_Exercise instructions_.
Your answer should be one number: how many lines of the data include the string "NewName"?

Stored data entries
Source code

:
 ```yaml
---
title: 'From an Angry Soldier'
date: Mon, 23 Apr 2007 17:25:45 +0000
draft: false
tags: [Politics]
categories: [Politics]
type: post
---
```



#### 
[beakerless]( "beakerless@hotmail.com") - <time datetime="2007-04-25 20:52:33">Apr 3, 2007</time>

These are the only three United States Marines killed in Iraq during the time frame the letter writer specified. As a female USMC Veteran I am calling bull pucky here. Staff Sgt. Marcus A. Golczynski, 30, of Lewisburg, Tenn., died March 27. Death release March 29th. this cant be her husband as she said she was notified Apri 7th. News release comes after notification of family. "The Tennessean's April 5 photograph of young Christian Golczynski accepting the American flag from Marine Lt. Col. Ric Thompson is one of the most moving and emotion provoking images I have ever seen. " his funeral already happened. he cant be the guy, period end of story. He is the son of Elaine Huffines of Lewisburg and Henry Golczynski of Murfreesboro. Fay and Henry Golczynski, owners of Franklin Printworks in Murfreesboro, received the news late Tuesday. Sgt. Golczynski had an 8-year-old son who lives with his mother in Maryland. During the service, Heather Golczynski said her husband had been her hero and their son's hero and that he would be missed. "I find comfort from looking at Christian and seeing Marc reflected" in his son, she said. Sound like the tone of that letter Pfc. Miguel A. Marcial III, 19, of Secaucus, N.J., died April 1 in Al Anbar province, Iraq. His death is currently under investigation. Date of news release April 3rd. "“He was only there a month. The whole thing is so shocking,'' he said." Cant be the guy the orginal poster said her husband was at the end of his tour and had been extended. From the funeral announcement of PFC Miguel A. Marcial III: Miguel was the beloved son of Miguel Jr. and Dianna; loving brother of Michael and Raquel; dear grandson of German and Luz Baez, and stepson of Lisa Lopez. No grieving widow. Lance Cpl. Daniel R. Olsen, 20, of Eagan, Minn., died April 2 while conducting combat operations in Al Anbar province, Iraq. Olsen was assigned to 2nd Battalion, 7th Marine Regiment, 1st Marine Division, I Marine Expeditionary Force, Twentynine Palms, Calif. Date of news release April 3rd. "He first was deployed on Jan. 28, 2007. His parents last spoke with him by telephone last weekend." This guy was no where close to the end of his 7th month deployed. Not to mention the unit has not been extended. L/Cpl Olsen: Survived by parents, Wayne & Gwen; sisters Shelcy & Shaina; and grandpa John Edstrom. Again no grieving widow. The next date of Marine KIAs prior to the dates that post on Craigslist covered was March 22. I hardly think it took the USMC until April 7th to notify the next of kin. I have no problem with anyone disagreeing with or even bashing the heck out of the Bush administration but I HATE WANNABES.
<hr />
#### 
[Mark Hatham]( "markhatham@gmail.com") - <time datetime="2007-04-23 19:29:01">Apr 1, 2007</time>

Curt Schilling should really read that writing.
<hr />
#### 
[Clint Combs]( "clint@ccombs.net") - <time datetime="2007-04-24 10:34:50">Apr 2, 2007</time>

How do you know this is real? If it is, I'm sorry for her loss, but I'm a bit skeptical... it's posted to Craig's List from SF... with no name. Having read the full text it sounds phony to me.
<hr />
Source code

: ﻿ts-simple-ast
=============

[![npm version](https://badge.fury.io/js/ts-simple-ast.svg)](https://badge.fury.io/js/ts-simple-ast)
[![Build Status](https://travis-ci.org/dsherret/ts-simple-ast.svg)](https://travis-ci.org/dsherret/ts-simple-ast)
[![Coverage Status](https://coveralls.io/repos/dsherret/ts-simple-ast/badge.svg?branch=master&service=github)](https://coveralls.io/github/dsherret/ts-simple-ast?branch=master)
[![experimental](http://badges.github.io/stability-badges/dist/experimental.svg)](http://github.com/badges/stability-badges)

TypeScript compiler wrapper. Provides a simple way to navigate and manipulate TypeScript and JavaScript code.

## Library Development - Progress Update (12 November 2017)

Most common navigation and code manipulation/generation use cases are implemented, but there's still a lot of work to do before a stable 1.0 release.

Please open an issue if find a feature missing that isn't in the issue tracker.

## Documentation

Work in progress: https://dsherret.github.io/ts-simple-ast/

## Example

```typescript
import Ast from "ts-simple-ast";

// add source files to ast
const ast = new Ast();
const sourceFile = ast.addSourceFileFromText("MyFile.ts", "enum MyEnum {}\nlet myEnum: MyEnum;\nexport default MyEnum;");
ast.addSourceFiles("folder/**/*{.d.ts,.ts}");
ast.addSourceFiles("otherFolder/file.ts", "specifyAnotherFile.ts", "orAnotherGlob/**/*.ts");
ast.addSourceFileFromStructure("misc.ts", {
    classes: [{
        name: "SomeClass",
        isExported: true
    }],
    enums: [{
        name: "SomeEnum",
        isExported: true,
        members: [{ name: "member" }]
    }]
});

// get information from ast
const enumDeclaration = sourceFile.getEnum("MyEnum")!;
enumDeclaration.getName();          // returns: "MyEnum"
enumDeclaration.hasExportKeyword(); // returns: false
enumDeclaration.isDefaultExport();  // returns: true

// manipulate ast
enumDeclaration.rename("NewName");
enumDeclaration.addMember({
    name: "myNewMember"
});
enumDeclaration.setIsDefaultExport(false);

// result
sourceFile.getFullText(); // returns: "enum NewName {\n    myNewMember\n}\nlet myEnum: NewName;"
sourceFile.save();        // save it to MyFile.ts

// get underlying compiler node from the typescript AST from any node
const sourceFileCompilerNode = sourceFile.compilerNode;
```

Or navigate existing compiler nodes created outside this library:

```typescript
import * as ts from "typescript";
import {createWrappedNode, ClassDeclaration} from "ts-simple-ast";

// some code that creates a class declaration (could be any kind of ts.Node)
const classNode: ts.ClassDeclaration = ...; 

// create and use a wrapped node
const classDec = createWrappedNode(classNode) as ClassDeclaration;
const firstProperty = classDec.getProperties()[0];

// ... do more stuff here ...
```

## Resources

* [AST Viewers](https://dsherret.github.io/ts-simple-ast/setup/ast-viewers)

_Finished exercise_.
2